Através do JornalismoPortoNet descobri finalmente um conjunto mais vasto de feeds RSS portugueses para além dos 4 do costume. Boa descoberta. Obrigado Carlos Jorge Andrade. Interessante é também o Buzz Index que permite visualizar quais os assuntos mais abordados.
Um link cujas evoluções merecem acompanhamento.

China contra os blogues

A China vai obrigar todos os blogues e sites de internet a registarem-se juntos das autoridades, naquela que é vista como a derradeira tentativa para controlar a dissidência online.
A Reporters Withou Frontiers lançou o alerta (cit. por Dan Gillmor).
O Blog Herald, por seu lado, afirma que até ao momento apenas 10% dos blogues chineses já se registaram.

Referendo europeu

Será que ainda não é desta...

A suspensão dos referendo inglês (ou a eventual suspensão do referendo português) é uma falta de respeito para com os respectivos eleitores. Porque razão hão-de os franceses ou holandeses ter mais direitos políticos do que eu?

Mais : a não realização dos restantes referendos previstos é uma ainda maior falta de respeito para com os espanhóis. Por acaso o voto de um espanhol é menos que o voto de um francês?

O "não" ao tratdo em França não é um problema dos portugueses ou dos espanhóis. É em primeiro lugar um problema da Europa como um todo e depois um problema dos franceses. São os franceses que têm que arranjar maneira de não ficar para trás. Não é a Europa que tem que não seguir em frente.

Que vergonha!

Que vergonha para todos os madeirenses...

sexta-feira, junho 03, 2005

Os 10 livros mais prejudiciais de sempre

Cortesia do Bicho Carpinteiro, aqui está a lista dos 10 livros mais prejudiciais de sempre segundo um painel de "direitistas" americanos. Parece-me sintomático que sejam também, provavelmente, 10 dos mais importantes de sempre. As ideias realmente fortes têm os efeitos mais imprevisíveis e, se têm muitos, não seria de esperar que fossem todos bons...

Abaixo os políticos

No espaço de apenas algumas horas recebi por e-mail três mensagens (duas delas do mesmo grupinho) críticas da classe política, sedimentadas num desencanto profundo e despoletadas pelas medidas de austeridade decretadas. São três mensagens que demonstram como, em vez de fazerem algo, os protugueses gostam mesmo é de dizer mal "deles":

"-----Mensagem original-----De: agp.bd [mailto:agp.bd@netcabo.pt] Enviada: sexta-feira, 3 de Junho de 2005 13:58Para: agp.bd@netcabo.ptAssunto: FW: Luto por Portugal

----- Original Message -----
Sent: Wednesday, June 01, 2005 5:56 PM
Subject: Fwd: FW: Manif

Como é sabido de todos, foi necessário um político pedir aos portugueses para se unirem durante o EURO 2004 e pôr uma bandeira de Portugal na janela

O povo uniu-se por uma causa e para dignificar o país.
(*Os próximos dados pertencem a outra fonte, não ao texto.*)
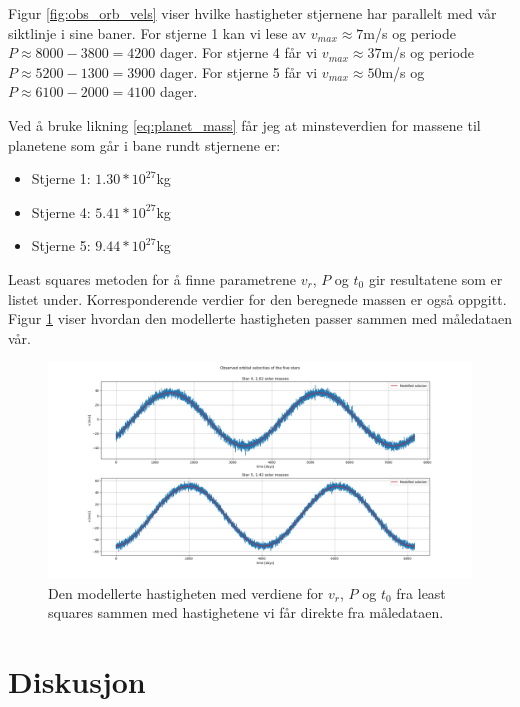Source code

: \documentclass[english,notitlepage]{revtex4-1}  %
\begin{document}
Figur \ref{fig:obs_orb_vels} viser hvilke hastigheter stjernene har parallelt med vår
 siktlinje i sine baner. For stjerne 1 kan vi lese av $v_{max} \approx 7$m/s og periode $P \approx 8000 - 3800 = 4200$ dager. For stjerne 4 får vi $v_{max} \approx 37$m/s og periode $P \approx 5200 - 1300 = 3900$ dager. For stjerne 5 får vi $v_{max} \approx 50$m/s og $P \approx 6100 - 2000 = 4100$ dager.

Ved å bruke likning \ref{eq:planet_mass} får jeg at minsteverdien for massene til
 planetene som går i bane rundt stjernene er:
 \begin{itemize}
  \item Stjerne 1: $1.30*10^{27}$kg
  \item Stjerne 4: $5.41*10^{27}$kg
  \item Stjerne 5: $9.44*10^{27}$kg
 \end{itemize}

Least squares metoden for å finne parametrene $v_r$, $P$ og $t_0$ gir resultatene som
 er listet under. Korresponderende verdier for den beregnede massen er også oppgitt. Figur \ref{fig:modelled_vel} viser hvordan den modellerte hastigheten passer sammen med måledataen vår.


\begin{figure}
  \includegraphics[width=\linewidth]{../output/plots/modelled_vel.jpg}
  \caption{Den modellerte hastigheten med verdiene for $v_r$, $P$ og $t_0$ fra least squares sammen med hastighetene vi får direkte fra måledataen.}
  \label{fig:modelled_vel}
\end{figure}



\section{Diskusjon}
\end{document}
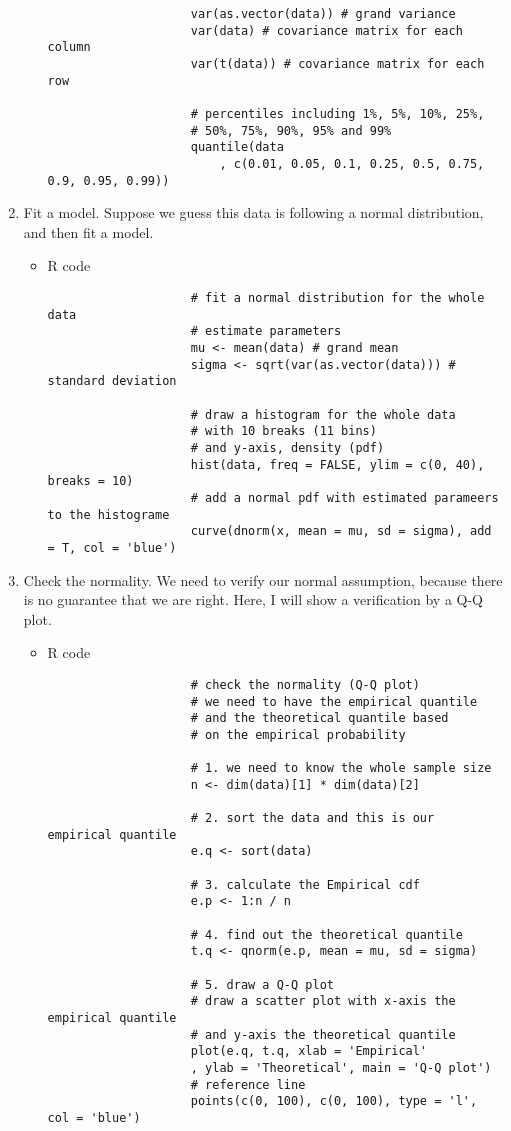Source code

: \begin{enumerate}
\begin{itemize}
\begin{verbatim}
					var(as.vector(data)) # grand variance
					var(data) # covariance matrix for each column
					var(t(data)) # covariance matrix for each row
					
					# percentiles including 1%, 5%, 10%, 25%, 
					# 50%, 75%, 90%, 95% and 99%
					quantile(data 
						, c(0.01, 0.05, 0.1, 0.25, 0.5, 0.75, 0.9, 0.95, 0.99)) 
				\end{verbatim}
		\end{itemize}
	\item Fit a model. Suppose we guess this data is following a normal distribution, and then fit a model.
		\begin{itemize}
			\item R code
				\begin{verbatim}
					# fit a normal distribution for the whole data 
					# estimate parameters
					mu <- mean(data) # grand mean
					sigma <- sqrt(var(as.vector(data))) # standard deviation
					
					# draw a histogram for the whole data 
					# with 10 breaks (11 bins) 
					# and y-axis, density (pdf)
					hist(data, freq = FALSE, ylim = c(0, 40), breaks = 10)
					# add a normal pdf with estimated parameers to the histograme
					curve(dnorm(x, mean = mu, sd = sigma), add = T, col = 'blue')
				\end{verbatim}
		\end{itemize}
	\item Check the normality. We need to verify our normal assumption, because there is no guarantee that we are right. Here, I will show a verification by a Q-Q plot.
		\begin{itemize}
			\item R code
				\begin{verbatim}
					# check the normality (Q-Q plot)
					# we need to have the empirical quantile 
					# and the theoretical quantile based 
					# on the empirical probability
					
					# 1. we need to know the whole sample size
					n <- dim(data)[1] * dim(data)[2]
					
					# 2. sort the data and this is our empirical quantile
					e.q <- sort(data)
					
					# 3. calculate the Empirical cdf
					e.p <- 1:n / n
					
					# 4. find out the theoretical quantile
					t.q <- qnorm(e.p, mean = mu, sd = sigma)
					
					# 5. draw a Q-Q plot
					# draw a scatter plot with x-axis the empirical quantile 
					# and y-axis the theoretical quantile
					plot(e.q, t.q, xlab = 'Empirical'
					, ylab = 'Theoretical', main = 'Q-Q plot')
					# reference line
					points(c(0, 100), c(0, 100), type = 'l', col = 'blue')
				\end{verbatim}
		\end{itemize}
\end{enumerate}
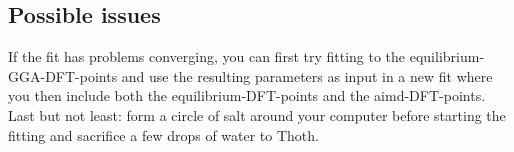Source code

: \documentclass[11pt,oneside,a4paper, captions=nooneline, headsepline]{article}%
\begin{document}
\subsection{Possible issues}
If the fit has problems converging, you can first try fitting to the equilibrium-GGA-DFT-points and use the resulting parameters as input in a new fit where you then include both the equilibrium-DFT-points and the aimd-DFT-points.
Last but not least: form a circle of salt around your computer before starting the fitting and sacrifice a few drops of water to Thoth.\\


\end{document}
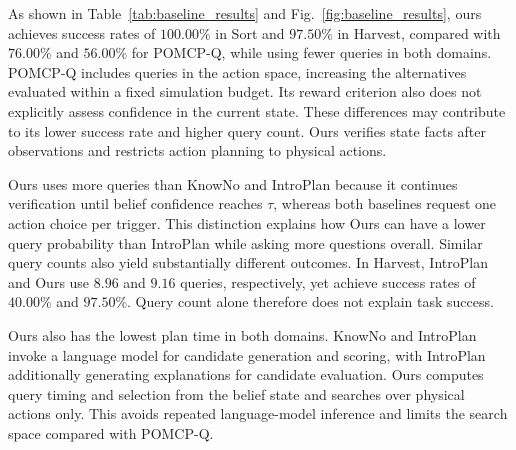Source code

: 

As shown in Table~\ref{tab:baseline_results} and Fig.~\ref{fig:baseline_results}, ours achieves success rates of $100.00\%$ in Sort and $97.50\%$ in Harvest, compared with $76.00\%$ and $56.00\%$ for POMCP-Q, while using fewer queries in both domains. POMCP-Q includes queries in the action space, increasing the alternatives evaluated within a fixed simulation budget. Its reward criterion also does not explicitly assess confidence in the current state. These differences may contribute to its lower success rate and higher query count. Ours verifies state facts after observations and restricts action planning to physical actions.

Ours uses more queries than KnowNo and IntroPlan because it continues verification until belief confidence reaches $\tau$, whereas both baselines request one action choice per trigger. This distinction explains how Ours can have a lower query probability than IntroPlan while asking more questions overall. Similar query counts also yield substantially different outcomes. In Harvest, IntroPlan and Ours use $8.96$ and $9.16$ queries, respectively, yet achieve success rates of $40.00\%$ and $97.50\%$. Query count alone therefore does not explain task success.

Ours also has the lowest plan time in both domains. KnowNo and IntroPlan invoke a language model for candidate generation and scoring, with IntroPlan additionally generating explanations for candidate evaluation. Ours computes query timing and selection from the belief state and searches over physical actions only. This avoids repeated language-model inference and limits the search space compared with POMCP-Q.



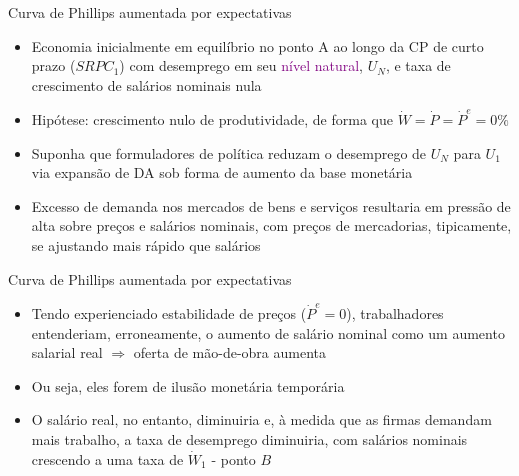 \documentclass[10pt]{beamer}
\begin{document}
\begin{frame}{Curva de Phillips aumentada por expectativas}
    \begin{itemize}
        \item Economia inicialmente em equilíbrio no ponto A ao longo da CP de curto prazo ($SRPC_1$) com desemprego em seu \textcolor{purple}{nível natural}, $U_N$, e taxa de crescimento de salários nominais nula
        \bigskip
        \item Hipótese: crescimento nulo de produtividade, de forma que $\dot{W} = \dot{P} = \dot{P}^e = 0\%$
        \bigskip
        \item Suponha que formuladores de política reduzam o desemprego de $U_N$ para $U_1$ via expansão de DA sob forma de aumento da base monetária
        \bigskip
        \item Excesso de demanda nos mercados de bens e serviços resultaria em pressão de alta sobre preços e salários nominais, com preços de mercadorias, tipicamente, se ajustando mais rápido que salários
    \end{itemize}    
\end{frame}

\begin{frame}{Curva de Phillips aumentada por expectativas}
    \begin{itemize}
        \item Tendo experienciado estabilidade de preços ($\dot{P}^e = 0$), trabalhadores entenderiam, erroneamente, o aumento de salário nominal como um aumento salarial real $\Rightarrow$ oferta de mão-de-obra aumenta
        \bigskip
        \item Ou seja, eles forem de ilusão monetária temporária
        \bigskip
        \item O salário real, no entanto, diminuiria e, à medida que as firmas demandam mais trabalho, a taxa de desemprego diminuiria, com salários nominais crescendo a uma taxa de $\dot{W}_1$ - ponto $B$
    \end{itemize}    
\end{frame}
\end{document}
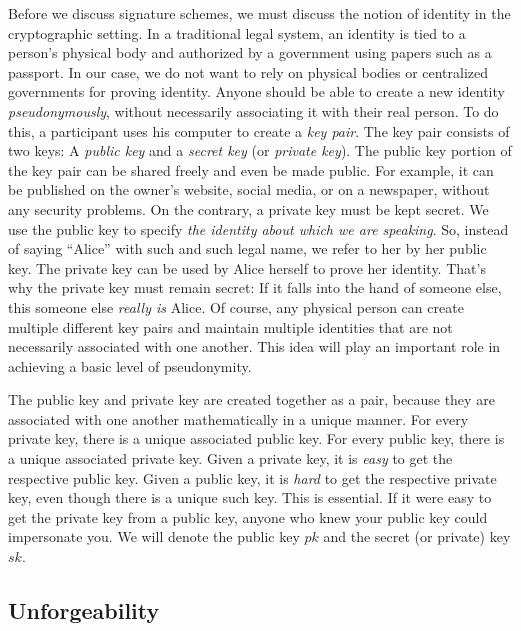 Before we discuss signature schemes, we must discuss the notion of identity in the cryptographic
setting. In a traditional legal system, an identity is tied to a person's physical body
and authorized by a government using papers such as a passport. In our case, we do not want
to rely on physical bodies or centralized governments for proving identity. Anyone should be
able to create a new identity \emph{pseudonymously}, without necessarily associating it with
their real person. To do this, a participant uses his computer to create a \emph{key pair}.
The key pair consists of two keys: A \emph{public key} and a \emph{secret key}
(or \emph{private key}). The public key portion of the key pair can be shared freely and even
be made public. For example, it can be published on the owner's website, social media, or on
a newspaper, without any security problems. On the contrary, a private key must be kept secret.
We use the public key to specify \emph{the identity about which we are speaking}. So, instead
of saying ``Alice'' with such and such legal name, we refer to her by her public
key. The private key can be used by Alice herself to prove her identity. That's why the
private key must remain secret: If it falls into the hand of someone else, this someone
else \emph{really is} Alice. Of course, any physical person can create multiple different
key pairs and maintain multiple identities that are not necessarily associated with one
another. This idea will play an important role in achieving a basic level of pseudonymity.

The public key and private key are created together as a pair, because they are associated
with one another mathematically in a unique manner. For every private key, there is a unique
associated public key. For every public key, there is a unique associated private key.
Given a private key, it is \emph{easy} to get the respective public key. Given a public
key, it is \emph{hard} to get the respective private key, even though there is a unique
such key. This is essential. If it were easy to get the private key from a public key,
anyone who knew your public key could impersonate you. We will denote the public key
$pk$
and the secret (or private) key
$sk$.

\subsection*{Unforgeability}

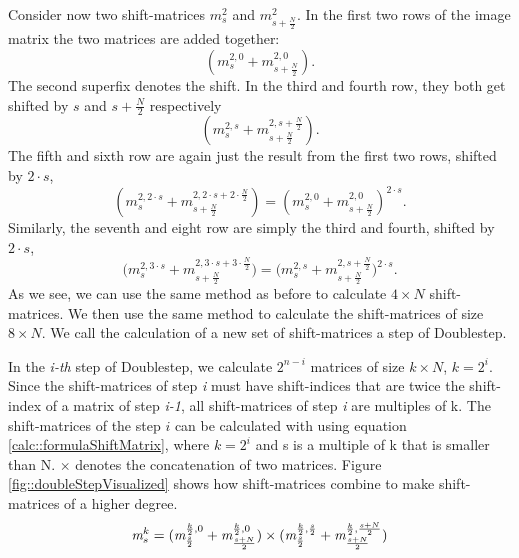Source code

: \documentclass[12pt]{article}
\begin{document}
Consider now two shift-matrices $m_s^2$ and $m_{s+\frac{N}{2}}^2$. In the first two rows of the image matrix the two matrices are added together:
\[
(m_s^{2,0}+m_{s+\frac{N}{2}}^{2,0}).
\] The second superfix denotes the shift. In the third and fourth row, they both get shifted by $s$ and $s+\frac{N}{2}$ respectively 
\[
(m_s^ {2,s}+m_{s+\frac{N}{2}}^{2, s+\frac{N}{2}}).
\]
The fifth and sixth row are again just the result from the first two rows, shifted by $2\cdot s$,
\[ 
(m_s^ {2,2\cdot s}+m_{s+\frac{N}{2}}^{2, 2\cdot s+2\cdot \frac{N}{2}})=(m_s^{2,0}+m_{s+\frac{N}{2}}^{2,0})^{2\cdot s}.
\]
Similarly, the seventh and eight row are simply the third and fourth, shifted by $2\cdot s$,
\[ \big(m_s^ {2,3\cdot s}+m_{s+\frac{N}{2}}^{2, 3\cdot s+3\cdot \frac{N}{2}}\big)=\big(m_s^{2,s}+m_{s+\frac{N}{2}}^{2,s+\frac{N}{2}}\big)^{2\cdot s}.
\]
As we see, we can use the same method as before to calculate $4\times N$ shift-matrices. We then use the same method to calculate the shift-matrices of size $8 \times N$. We call the calculation of a new set of shift-matrices a step of Doublestep.
 
In the \emph{i-th} step of Doublestep, we calculate $2^{n-i}$ matrices of size $k\times N$, $k=2^i$. Since the shift-matrices of step \emph{i} must have shift-indices that are twice the shift-index of a matrix of step \emph{i-1}, all shift-matrices of step \emph{i} are multiples of k. The shift-matrices of the step $i$ can be calculated with using equation \eqref{calc::formulaShiftMatrix}, where $k=2^i$ and s is a multiple of k that is smaller than N. $\times$ denotes the concatenation of two matrices.
Figure \ref{fig::doubleStepVisualized} shows how shift-matrices combine to make shift-matrices of a higher degree.\\

\begin{equation} [h]
\emph{m}_{s}^k=(\emph{m}_{\frac{s}{2}}^{\frac{k}{2},0}+\emph{m}_{\frac{s+N}{2}}^{\frac{k}{2},0})\times (\emph{m}_{\frac{s}{2}}^{\frac{k}{2},\frac{s}{2}}+\emph{m}_{\frac{s+N}{2}}^{\frac{k}{2},\frac{s+N}{2}})
\label{calc::formulaShiftMatrix}
\end{equation}
\end{document}
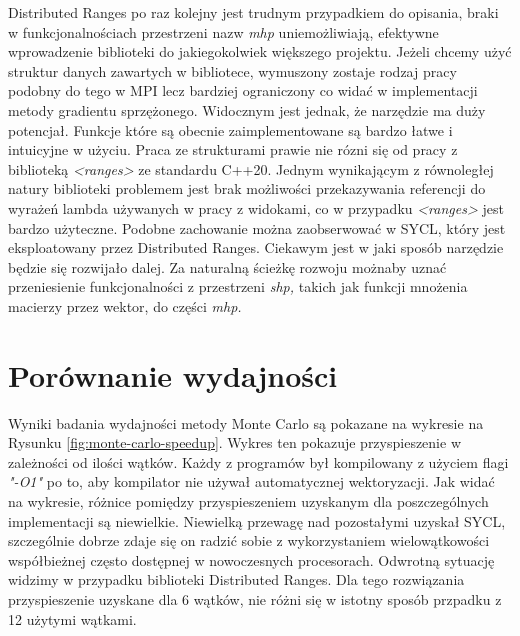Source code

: \documentclass[a4paper,12pt]{book} %
\begin{document}
Distributed Ranges po raz kolejny jest trudnym przypadkiem do opisania, braki w funkcjonalnościach przestrzeni nazw \emph{mhp} uniemożliwiają, efektywne wprowadzenie biblioteki do jakiegokolwiek większego projektu. Jeżeli chcemy użyć struktur danych zawartych w bibliotece, wymuszony zostaje rodzaj pracy podobny do tego w MPI lecz bardziej ograniczony co widać w implementacji metody gradientu sprzężonego. Widocznym jest jednak, że narzędzie ma duży potencjał. Funkcje które są obecnie zaimplementowane są bardzo łatwe i intuicyjne w użyciu. Praca ze strukturami prawie nie rózni się od pracy z biblioteką \emph{<ranges>} ze standardu C++20. Jednym wynikającym z równoległej natury biblioteki problemem jest brak możliwości przekazywania referencji do wyrażeń lambda używanych w pracy z widokami, co w przypadku \emph{<ranges>} jest bardzo użyteczne. Podobne zachowanie można zaobserwować w SYCL, który jest eksploatowany przez Distributed Ranges. Ciekawym jest w jaki sposób narzędzie będzie się rozwijało dalej. Za naturalną ścieżkę rozwoju możnaby uznać przeniesienie funkcjonalności z przestrzeni \emph{shp,} takich jak funkcji mnożenia macierzy przez wektor, do części \emph{mhp.}

\chapter{Porównanie wydajności}
Wyniki badania wydajności metody Monte Carlo są pokazane na wykresie na Rysunku \ref{fig:monte-carlo-speedup}. Wykres ten pokazuje przyspieszenie w zależności od ilości wątków. Każdy z programów był kompilowany z użyciem flagi \emph{"-O1"} po to, aby kompilator nie używał automatycznej wektoryzacji. Jak widać na wykresie, różnice pomiędzy przyspieszeniem uzyskanym dla poszczególnych implementacji są niewielkie. Niewielką przewagę nad pozostałymi uzyskał SYCL, szczególnie dobrze zdaje się on radzić sobie z wykorzystaniem wielowątkowości współbieżnej często dostępnej w nowoczesnych procesorach. Odwrotną sytuację widzimy w przypadku biblioteki Distributed Ranges. Dla tego rozwiązania przyspieszenie uzyskane dla 6 wątków, nie różni się w istotny sposób przpadku z 12 użytymi wątkami.
\end{document}
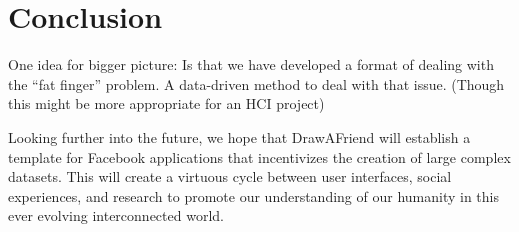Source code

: \section{Conclusion}

One idea for bigger picture: Is that we have developed a format of dealing with the ``fat finger'' problem. A data-driven method to deal with that issue. (Though this might be more appropriate for an HCI project)

Looking further into the future, we hope that DrawAFriend will establish a template for Facebook applications that incentivizes the creation of large complex datasets. This will create a virtuous cycle between user interfaces, social experiences, and research to promote our understanding of our humanity in this ever evolving interconnected world.
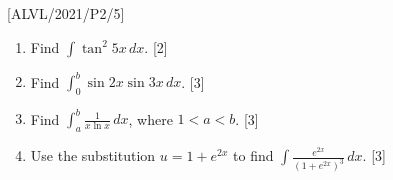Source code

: \item {[}ALVL/2021/P2/5{]}
\begin{enumerate}
\item Find $\int\tan^{2}5x\,dx$. \hfill{} {[}2{]}
\item Find $\int_{0}^{b}\sin2x\sin3x\,dx$. \hfill{} {[}3{]}
\item Find $\int_{a}^{b}\frac{1}{x\ln x}\,dx$, where $1<a<b$. \hfill{}{[}3{]}
\item Use the substitution $u=1+e^{2x}$ to find $\int\frac{e^{2x}}{\left(1+e^{2x}\right)^{3}}\,dx$.
\hfill{}{[}3{]}
\end{enumerate}
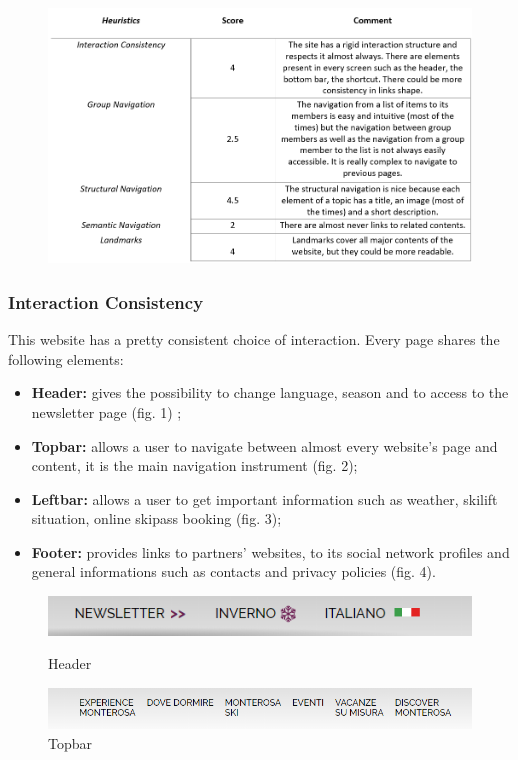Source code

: \begin{figure}[h!]
	\centering
	\begin{minipage}[b]{1\textwidth}
    		\includegraphics[width=\textwidth]{./assets/navigation-final.PNG}
	\end{minipage}
\end{figure}
\FloatBarrier
\subsubsection{Interaction Consistency}
This website has a pretty consistent choice of interaction. Every page shares the following elements:
\begin{itemize}
	\item \textbf{Header:} gives the possibility to change language, season and to access to the newsletter page (fig. 1) ;
	\item \textbf{Topbar:} allows a user to navigate between almost every website's page and content, it is the main navigation 		instrument (fig. 2); 
	\item \textbf{Leftbar:} allows a user to get important information such as weather, skilift 	situation, online skipass booking (fig. 		3);
	\item \textbf{Footer:} provides links to partners' websites, to its social network profiles and general informations such as 			contacts and privacy policies (fig. 4).
\end{itemize}  

\begin{figure}[h!]
	\centering
	\begin{minipage}[b]{0.7\textwidth}
    		\includegraphics[width=\textwidth]{./assets/Interaction-header.png}
		\caption{Header}
	\end{minipage}
	\hfill
	\centering
	\begin{minipage}[b]{0.7\textwidth}
    		\includegraphics[width=\textwidth]{./assets/Interaction-topbar.png}
		\caption{Topbar}
	\end{minipage}
\end{figure}
\FloatBarrier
Agora é tempo de nova união.

Guardemos as bandeiras, e vamos todos pôr uma bandeira negra, luto em forma de protesto, em nome do momento negro que atravessamos e do que ainda virá, fruto de uma má gestão por parte dos sucessivos governos, que continuam a gastar o que não têm, em prole das mordomias sem as quais não conseguem viver.

Dia 10 de Junho, façamos luto por Portugal, bandeira negra na
janela por todo o país.

Passe esta mensagem a todos os seus conhecidos, pois Portugal é dos Portugueses.

Não deixemos que meia dúzia de políticos corruptos e
incompetentes com os seus amigos, esses sim já uns milhares, continuem a gozar connosco."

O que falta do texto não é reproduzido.